In order to get the device password the firmware must be extracted. This can be done via SWD and requires an adapter. I used a ST-Link V2 since its very cheap an compatible with the nRF52832 chip.
SWDIO
must be connected to port TP41
and SWDCLK
to port TP42
. For GND
the USB port can be used.
Depending on the SWD adapter the extraction can be different. For the ST-Link V2 we will use OpenOCD to interact with the chip.
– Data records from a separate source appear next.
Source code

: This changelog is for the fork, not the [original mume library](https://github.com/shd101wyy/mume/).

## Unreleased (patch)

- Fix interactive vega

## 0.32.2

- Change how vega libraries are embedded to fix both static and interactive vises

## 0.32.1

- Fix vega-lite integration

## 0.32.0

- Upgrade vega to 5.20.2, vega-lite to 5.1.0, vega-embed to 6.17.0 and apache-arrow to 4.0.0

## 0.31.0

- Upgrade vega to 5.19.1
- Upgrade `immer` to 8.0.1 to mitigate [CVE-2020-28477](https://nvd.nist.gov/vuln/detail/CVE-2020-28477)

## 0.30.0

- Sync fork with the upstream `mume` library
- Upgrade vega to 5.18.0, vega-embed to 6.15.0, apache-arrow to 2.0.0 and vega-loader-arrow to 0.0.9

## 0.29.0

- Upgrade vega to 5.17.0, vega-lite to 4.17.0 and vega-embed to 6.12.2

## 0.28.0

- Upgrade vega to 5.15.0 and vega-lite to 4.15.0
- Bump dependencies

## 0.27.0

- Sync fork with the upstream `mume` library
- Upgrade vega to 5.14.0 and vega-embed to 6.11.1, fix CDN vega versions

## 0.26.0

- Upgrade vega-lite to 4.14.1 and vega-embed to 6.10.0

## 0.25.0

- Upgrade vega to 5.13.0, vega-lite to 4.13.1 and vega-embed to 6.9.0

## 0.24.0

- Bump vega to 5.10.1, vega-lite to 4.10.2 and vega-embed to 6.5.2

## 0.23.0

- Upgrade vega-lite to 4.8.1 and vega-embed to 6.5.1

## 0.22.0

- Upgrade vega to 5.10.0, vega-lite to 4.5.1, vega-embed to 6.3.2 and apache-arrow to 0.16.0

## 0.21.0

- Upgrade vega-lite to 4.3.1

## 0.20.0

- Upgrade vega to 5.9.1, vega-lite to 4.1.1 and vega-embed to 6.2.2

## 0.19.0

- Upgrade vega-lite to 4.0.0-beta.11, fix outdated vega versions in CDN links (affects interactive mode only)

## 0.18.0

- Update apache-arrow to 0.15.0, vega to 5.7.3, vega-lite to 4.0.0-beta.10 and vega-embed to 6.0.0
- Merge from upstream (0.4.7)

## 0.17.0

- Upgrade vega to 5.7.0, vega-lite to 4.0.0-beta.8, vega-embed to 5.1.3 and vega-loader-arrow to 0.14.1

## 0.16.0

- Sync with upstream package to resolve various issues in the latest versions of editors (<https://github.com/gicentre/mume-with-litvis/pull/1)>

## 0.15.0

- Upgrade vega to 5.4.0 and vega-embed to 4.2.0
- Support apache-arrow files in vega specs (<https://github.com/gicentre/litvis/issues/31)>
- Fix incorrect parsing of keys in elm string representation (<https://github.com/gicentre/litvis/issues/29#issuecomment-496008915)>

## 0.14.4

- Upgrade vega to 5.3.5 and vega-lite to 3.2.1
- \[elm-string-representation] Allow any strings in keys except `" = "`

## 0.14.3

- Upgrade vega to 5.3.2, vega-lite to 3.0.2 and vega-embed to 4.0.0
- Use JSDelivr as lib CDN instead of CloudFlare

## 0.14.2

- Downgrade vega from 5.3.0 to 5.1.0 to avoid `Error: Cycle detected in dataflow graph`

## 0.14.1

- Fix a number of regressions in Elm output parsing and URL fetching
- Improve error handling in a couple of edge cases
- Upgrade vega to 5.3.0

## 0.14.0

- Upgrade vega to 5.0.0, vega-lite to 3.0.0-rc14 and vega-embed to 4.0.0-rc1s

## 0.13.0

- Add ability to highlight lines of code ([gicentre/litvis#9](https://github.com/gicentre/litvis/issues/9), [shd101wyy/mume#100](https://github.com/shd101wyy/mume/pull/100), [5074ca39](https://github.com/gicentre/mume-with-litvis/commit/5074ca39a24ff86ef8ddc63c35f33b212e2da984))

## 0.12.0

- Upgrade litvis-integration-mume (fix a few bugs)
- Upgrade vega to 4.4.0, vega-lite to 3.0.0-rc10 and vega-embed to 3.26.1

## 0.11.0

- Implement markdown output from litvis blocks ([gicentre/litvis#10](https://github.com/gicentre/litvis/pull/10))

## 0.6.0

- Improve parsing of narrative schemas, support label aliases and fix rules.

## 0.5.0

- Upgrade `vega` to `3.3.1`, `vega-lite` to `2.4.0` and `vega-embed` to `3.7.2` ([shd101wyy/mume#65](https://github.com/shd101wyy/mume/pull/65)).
For Ubuntu this involves the following steps:
Download OpenOCD from here: https://netix.dl.sourceforge.net/project/openocd/openocd/0.10.0/openocd-0.10.0.zip
unzip openocd-0.10.0.zip
cd openocd-0.10.0
sudo apt-get install make libtool pkg-config autoconf automake texinfo libusb-1.0-0-dev
./configure --enable-maintainer-mode --disable-werror --enable-ft2232_libftdi
make
sudo make install
OpenOCD requires a config file in order to work with different adapters and targets. For the ST-Link V2 and nRF52 there are already files. Lets copy them into one file:
cat /usr/local/share/openocd/scripts/interface/stlink-v2.cfg /usr/local/share/openocd/scripts/target/nrf52.cfg >> nrf.cfg
Finally we can run OpenOCD with the created config:
sudo openocd -f nrf.cfg
OpenOCD should now run and we can interact with it via telnet. Open a new terminal and run:
telnet 127.0.0.1 4444
Now we can extract the firmware: This dumps the 512 kB firmware (0x80000 from 0x0)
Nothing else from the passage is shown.